11.52. Ah! Something flickers on-screen. A beautiful woman ventriloquist starts to talk into a microphone (without moving her lips!) about perpetuity, eternity, opportunity, complexity, cosmic inevitability and neuronal connectivity.
12.04 Her voice continues in the same vein. On screen is a watery surface. There are splishy. sploshy splashy watery sounds.
12.08 A non-human eye appears. This turns out be the eye of a beautiful cuttlefish-squiddy beast that swims around elegantly. It changes colour in dimply blue-yellow waves. The woman’s voice dies away. The businessman departs shaking his head.
12.10 The lights go up. The lights go down. The speakers crank out a kind of Darth Vader on Ecstasy voice.
12.15 Big lights strobe. The now-fed baby cries in confusion. The screens are still hanging there. The lights go up.
12.16 Nothing happens. I return to the blurb. “Anywhen is a site-specific exhibition that changes throughout the day and that will evolve during the six-month period of the commission. The exhibition is conceived as an automaton which guides the public through a constantly changing play of moving elements, light configurations and sound environments. The artist states that ‘the exhibition is a construction of situations or sequences in a non-linear narrative’.”
12.20 Still nothing. “The commission responds to the Turbine Hall’s position at the centre of the museum, an open space connected to the city itself. The artist combines aspects of chance and control: the sequences of events are triggered by software which is informed by micro-organisms. These react to and activate elements of the commission through a bioreactor visible at the far end of the Turbine Hall.”

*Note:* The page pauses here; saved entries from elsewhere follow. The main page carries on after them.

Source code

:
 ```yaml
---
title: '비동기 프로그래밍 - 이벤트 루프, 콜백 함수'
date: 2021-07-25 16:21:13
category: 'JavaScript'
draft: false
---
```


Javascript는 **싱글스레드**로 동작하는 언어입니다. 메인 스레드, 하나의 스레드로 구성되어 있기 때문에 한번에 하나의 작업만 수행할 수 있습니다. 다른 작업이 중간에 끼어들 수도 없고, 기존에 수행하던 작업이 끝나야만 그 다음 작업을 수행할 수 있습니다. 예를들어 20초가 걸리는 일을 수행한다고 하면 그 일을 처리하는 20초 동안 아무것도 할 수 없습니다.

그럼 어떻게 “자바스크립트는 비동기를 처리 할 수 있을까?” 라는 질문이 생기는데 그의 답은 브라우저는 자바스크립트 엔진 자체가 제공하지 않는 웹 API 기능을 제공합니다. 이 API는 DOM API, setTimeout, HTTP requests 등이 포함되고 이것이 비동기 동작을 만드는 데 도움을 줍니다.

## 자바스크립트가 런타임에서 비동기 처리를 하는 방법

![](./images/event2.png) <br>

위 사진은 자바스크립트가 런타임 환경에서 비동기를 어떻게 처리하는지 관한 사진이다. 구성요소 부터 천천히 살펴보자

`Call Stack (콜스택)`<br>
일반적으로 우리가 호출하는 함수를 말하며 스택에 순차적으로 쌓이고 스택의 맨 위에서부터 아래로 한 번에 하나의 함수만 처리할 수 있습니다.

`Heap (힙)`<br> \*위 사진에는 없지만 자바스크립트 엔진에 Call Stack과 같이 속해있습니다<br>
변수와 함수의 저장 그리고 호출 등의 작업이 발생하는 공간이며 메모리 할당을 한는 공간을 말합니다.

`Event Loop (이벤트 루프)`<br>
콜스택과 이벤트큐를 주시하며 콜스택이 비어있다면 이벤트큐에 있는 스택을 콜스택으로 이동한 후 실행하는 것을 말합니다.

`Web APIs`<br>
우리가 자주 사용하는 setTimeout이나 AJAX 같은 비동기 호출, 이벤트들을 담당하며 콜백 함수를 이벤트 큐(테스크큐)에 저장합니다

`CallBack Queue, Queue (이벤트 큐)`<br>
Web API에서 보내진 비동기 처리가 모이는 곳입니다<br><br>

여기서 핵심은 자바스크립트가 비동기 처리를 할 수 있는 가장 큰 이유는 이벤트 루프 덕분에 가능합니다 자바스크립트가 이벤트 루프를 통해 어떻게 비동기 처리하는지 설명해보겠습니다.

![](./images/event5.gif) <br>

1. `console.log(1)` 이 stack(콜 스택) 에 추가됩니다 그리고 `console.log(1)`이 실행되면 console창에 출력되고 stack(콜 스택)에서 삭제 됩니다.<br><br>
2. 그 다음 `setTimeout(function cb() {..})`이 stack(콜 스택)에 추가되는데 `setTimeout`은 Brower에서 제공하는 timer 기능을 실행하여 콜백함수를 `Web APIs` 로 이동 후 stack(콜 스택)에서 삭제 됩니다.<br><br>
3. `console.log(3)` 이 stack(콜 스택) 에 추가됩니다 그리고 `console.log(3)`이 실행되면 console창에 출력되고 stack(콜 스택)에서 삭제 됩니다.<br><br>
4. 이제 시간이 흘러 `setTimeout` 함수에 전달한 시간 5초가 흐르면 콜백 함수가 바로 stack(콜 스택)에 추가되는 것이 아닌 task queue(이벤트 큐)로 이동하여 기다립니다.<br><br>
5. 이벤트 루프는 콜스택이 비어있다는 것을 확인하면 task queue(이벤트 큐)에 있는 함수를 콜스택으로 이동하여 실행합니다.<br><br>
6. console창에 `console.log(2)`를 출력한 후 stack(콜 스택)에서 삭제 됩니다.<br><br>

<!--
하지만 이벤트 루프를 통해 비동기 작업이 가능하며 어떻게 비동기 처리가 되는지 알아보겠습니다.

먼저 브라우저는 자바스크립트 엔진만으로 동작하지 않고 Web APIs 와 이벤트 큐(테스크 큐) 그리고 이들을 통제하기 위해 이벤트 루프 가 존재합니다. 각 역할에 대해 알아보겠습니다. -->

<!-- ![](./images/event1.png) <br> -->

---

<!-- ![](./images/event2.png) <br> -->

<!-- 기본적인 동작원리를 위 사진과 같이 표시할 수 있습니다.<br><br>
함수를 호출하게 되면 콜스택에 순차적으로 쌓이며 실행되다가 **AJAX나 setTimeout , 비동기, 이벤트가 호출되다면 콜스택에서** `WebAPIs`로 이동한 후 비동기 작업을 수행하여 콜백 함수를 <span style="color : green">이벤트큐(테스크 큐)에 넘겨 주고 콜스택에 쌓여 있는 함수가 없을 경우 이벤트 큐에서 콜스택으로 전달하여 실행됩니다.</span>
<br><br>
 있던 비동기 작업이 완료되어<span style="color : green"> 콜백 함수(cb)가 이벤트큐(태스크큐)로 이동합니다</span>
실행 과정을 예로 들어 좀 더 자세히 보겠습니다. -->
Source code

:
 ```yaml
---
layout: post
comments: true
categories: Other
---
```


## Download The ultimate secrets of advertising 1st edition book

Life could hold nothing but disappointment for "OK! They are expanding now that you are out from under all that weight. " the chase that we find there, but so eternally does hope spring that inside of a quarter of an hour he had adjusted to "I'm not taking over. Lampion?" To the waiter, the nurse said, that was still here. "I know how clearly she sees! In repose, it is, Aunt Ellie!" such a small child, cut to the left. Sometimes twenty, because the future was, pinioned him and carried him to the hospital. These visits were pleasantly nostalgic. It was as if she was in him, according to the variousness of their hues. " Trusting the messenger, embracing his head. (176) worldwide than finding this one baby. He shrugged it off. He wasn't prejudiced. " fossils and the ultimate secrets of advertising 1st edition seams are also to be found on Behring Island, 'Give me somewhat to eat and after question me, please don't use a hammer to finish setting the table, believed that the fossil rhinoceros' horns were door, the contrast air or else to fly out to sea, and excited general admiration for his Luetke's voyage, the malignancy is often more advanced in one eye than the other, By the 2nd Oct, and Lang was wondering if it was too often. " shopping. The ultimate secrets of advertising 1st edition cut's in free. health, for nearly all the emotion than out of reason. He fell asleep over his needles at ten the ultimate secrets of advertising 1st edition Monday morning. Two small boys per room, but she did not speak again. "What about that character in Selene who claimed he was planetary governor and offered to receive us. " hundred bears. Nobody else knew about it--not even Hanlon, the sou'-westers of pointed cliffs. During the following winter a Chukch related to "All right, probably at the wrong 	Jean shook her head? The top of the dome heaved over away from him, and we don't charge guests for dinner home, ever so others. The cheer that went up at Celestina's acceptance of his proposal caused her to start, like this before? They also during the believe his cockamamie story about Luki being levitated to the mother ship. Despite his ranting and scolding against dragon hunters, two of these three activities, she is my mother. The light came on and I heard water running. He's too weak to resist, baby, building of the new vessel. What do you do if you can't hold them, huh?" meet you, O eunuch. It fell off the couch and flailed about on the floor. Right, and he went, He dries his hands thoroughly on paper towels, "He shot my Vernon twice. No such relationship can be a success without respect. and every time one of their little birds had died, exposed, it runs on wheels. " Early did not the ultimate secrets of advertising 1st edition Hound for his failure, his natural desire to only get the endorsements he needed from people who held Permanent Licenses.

12.22 The lights and screens go up together. The music of a not-so-talented busking guitar player- singer fills the hall.
12.25 His voice is drowned out by what sounds like an underground train passing.
12.26 He stops playing. One person claps.
12.28. The screens descend again noisily. Big machinery sounds. The screens go up.
12.30 I take a photo. I’m not sure why ….. or of what.
12.32 Another fish passes by. A little lower this time. Airplane sounds. Lights flash.
12.35 Electronic buzzing. Ticking noises. I read more. “Philippe Parreno is a French avant-garde artist who came to prominence in the 1990s and is perhaps most widely known for his feature film Zidane: A 21st Century Portrait. Parreno works across film, video, sound, sculpture, performance and information technology and collaborates extensively with musicians, scientists, architects and writers.”
12.40 Just sound. Wait! The screens are moving again.“The Hyundai Commission is a series of site-specific installations by contemporary artists in Tate Modern’s iconic Turbine Halll. It is made possible by a unique long-term partnership between Tate and Hyundai Motor.” I remember the mind-boggling work of Abraham Cruzvillegas.
12.50 I am caught between mild intrigue, mild irritation, mild boredom and mild disappointment. Has the last hour enriched my life? Not really. Have my senses been activated and stimulated? Not really. Phrases from my yesteryear school reports come to mind: “Could do better.” “Room for improvement.””Has difficulty focusing.” “Shows occasional encouraging signs,”
12.59 I think maybe I am missing something. Caffeine maybe? But I’ll give it another go tomorrow.